→ Provided information:
***
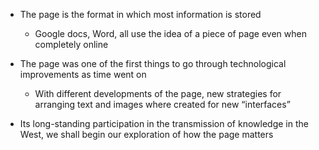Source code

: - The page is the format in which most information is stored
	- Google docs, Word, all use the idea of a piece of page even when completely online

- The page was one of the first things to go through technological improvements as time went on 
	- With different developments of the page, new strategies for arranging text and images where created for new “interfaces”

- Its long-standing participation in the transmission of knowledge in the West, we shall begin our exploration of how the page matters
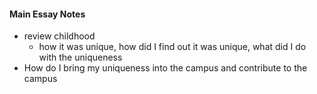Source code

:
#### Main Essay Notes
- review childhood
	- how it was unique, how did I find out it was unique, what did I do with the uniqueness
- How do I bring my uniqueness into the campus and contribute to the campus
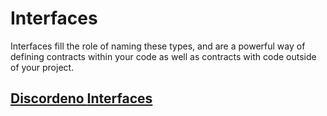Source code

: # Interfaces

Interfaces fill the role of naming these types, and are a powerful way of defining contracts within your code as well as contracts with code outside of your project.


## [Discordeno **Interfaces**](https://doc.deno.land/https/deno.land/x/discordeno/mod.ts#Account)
***
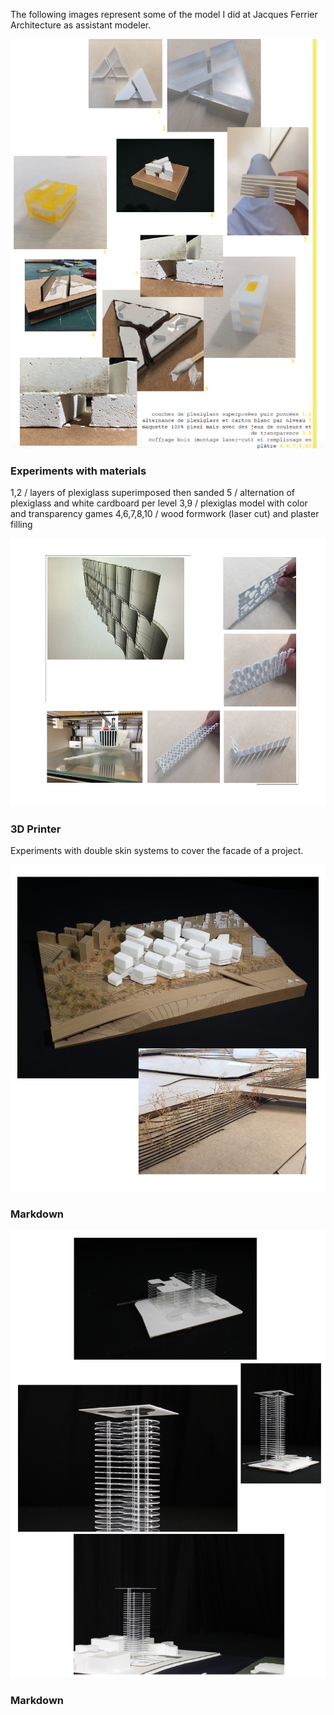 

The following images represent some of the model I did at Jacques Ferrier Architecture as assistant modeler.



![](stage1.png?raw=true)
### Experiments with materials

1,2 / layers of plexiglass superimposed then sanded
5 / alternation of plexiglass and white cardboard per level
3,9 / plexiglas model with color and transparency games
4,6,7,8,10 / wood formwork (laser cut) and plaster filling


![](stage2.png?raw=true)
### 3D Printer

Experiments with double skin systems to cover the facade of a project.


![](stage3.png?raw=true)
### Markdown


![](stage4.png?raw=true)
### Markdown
***
→ Work request: Copy every line of the listing where the word "Experiments" appears.

→ Solution to the exercise:
### Experiments with materials
Experiments with double skin systems to cover the facade of a project.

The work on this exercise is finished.